• Material to process:

::::

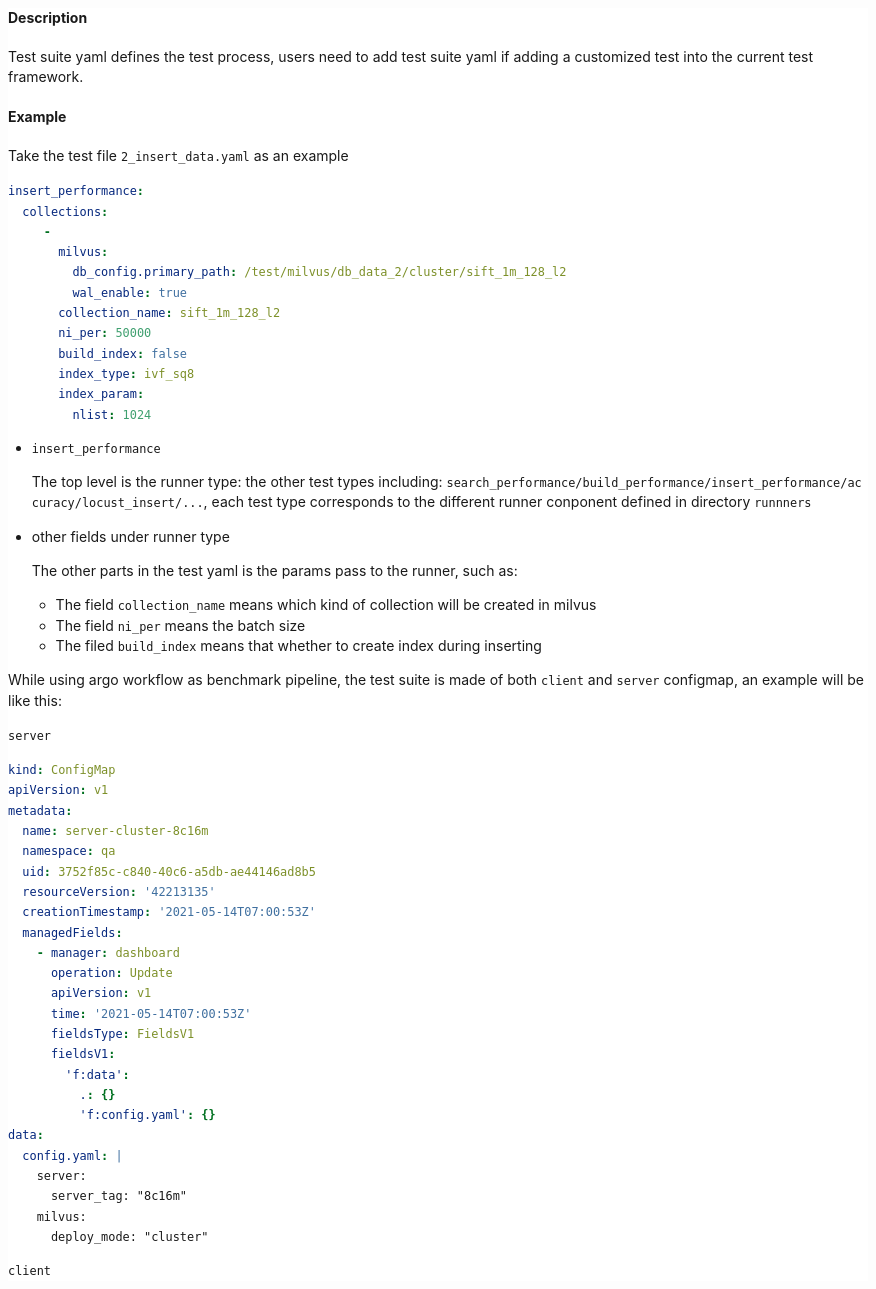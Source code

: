 #### Description

Test suite yaml defines the test process, users need to add test suite yaml if adding a customized test into the current test framework.

#### Example

Take the test file `2_insert_data.yaml` as an example
```yaml
insert_performance:
  collections:
     -
       milvus:
         db_config.primary_path: /test/milvus/db_data_2/cluster/sift_1m_128_l2
         wal_enable: true
       collection_name: sift_1m_128_l2
       ni_per: 50000
       build_index: false
       index_type: ivf_sq8
       index_param:
         nlist: 1024
```
- `insert_performance`

   The top level is the runner type: the other test types including: `search_performance/build_performance/insert_performance/accuracy/locust_insert/...`, each test type corresponds to the different runner conponent defined in directory `runnners`

- other fields under runner type

   The other parts in the test yaml is the params pass to the runner, such as:
   - The field `collection_name` means which kind of collection will be created in milvus
   - The field `ni_per` means the batch size
   - The filed `build_index` means that whether to create index during inserting

While using argo workflow as benchmark pipeline, the test suite is made of both `client` and `server` configmap, an example will be like this:

`server`
```yaml
kind: ConfigMap
apiVersion: v1
metadata:
  name: server-cluster-8c16m
  namespace: qa
  uid: 3752f85c-c840-40c6-a5db-ae44146ad8b5
  resourceVersion: '42213135'
  creationTimestamp: '2021-05-14T07:00:53Z'
  managedFields:
    - manager: dashboard
      operation: Update
      apiVersion: v1
      time: '2021-05-14T07:00:53Z'
      fieldsType: FieldsV1
      fieldsV1:
        'f:data':
          .: {}
          'f:config.yaml': {}
data:
  config.yaml: |
    server:
      server_tag: "8c16m"
    milvus:
      deploy_mode: "cluster"
```
`client`
```yaml
```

::::

• What is needed:
Output each record above exactly; omit the images.

• Result of this exercise:
Source code

: #### Description

Test suite yaml defines the test process, users need to add test suite yaml if adding a customized test into the current test framework.

#### Example

Take the test file `2_insert_data.yaml` as an example
```yaml
insert_performance:
  collections:
     -
       milvus:
         db_config.primary_path: /test/milvus/db_data_2/cluster/sift_1m_128_l2
         wal_enable: true
       collection_name: sift_1m_128_l2
       ni_per: 50000
       build_index: false
       index_type: ivf_sq8
       index_param:
         nlist: 1024
```
- `insert_performance`

   The top level is the runner type: the other test types including: `search_performance/build_performance/insert_performance/accuracy/locust_insert/...`, each test type corresponds to the different runner conponent defined in directory `runnners`

- other fields under runner type

   The other parts in the test yaml is the params pass to the runner, such as:
   - The field `collection_name` means which kind of collection will be created in milvus
   - The field `ni_per` means the batch size
   - The filed `build_index` means that whether to create index during inserting

While using argo workflow as benchmark pipeline, the test suite is made of both `client` and `server` configmap, an example will be like this:

`server`
```yaml
kind: ConfigMap
apiVersion: v1
metadata:
  name: server-cluster-8c16m
  namespace: qa
  uid: 3752f85c-c840-40c6-a5db-ae44146ad8b5
  resourceVersion: '42213135'
  creationTimestamp: '2021-05-14T07:00:53Z'
  managedFields:
    - manager: dashboard
      operation: Update
      apiVersion: v1
      time: '2021-05-14T07:00:53Z'
      fieldsType: FieldsV1
      fieldsV1:
        'f:data':
          .: {}
          'f:config.yaml': {}
data:
  config.yaml: |
    server:
      server_tag: "8c16m"
    milvus:
      deploy_mode: "cluster"
```
`client`
```yaml
```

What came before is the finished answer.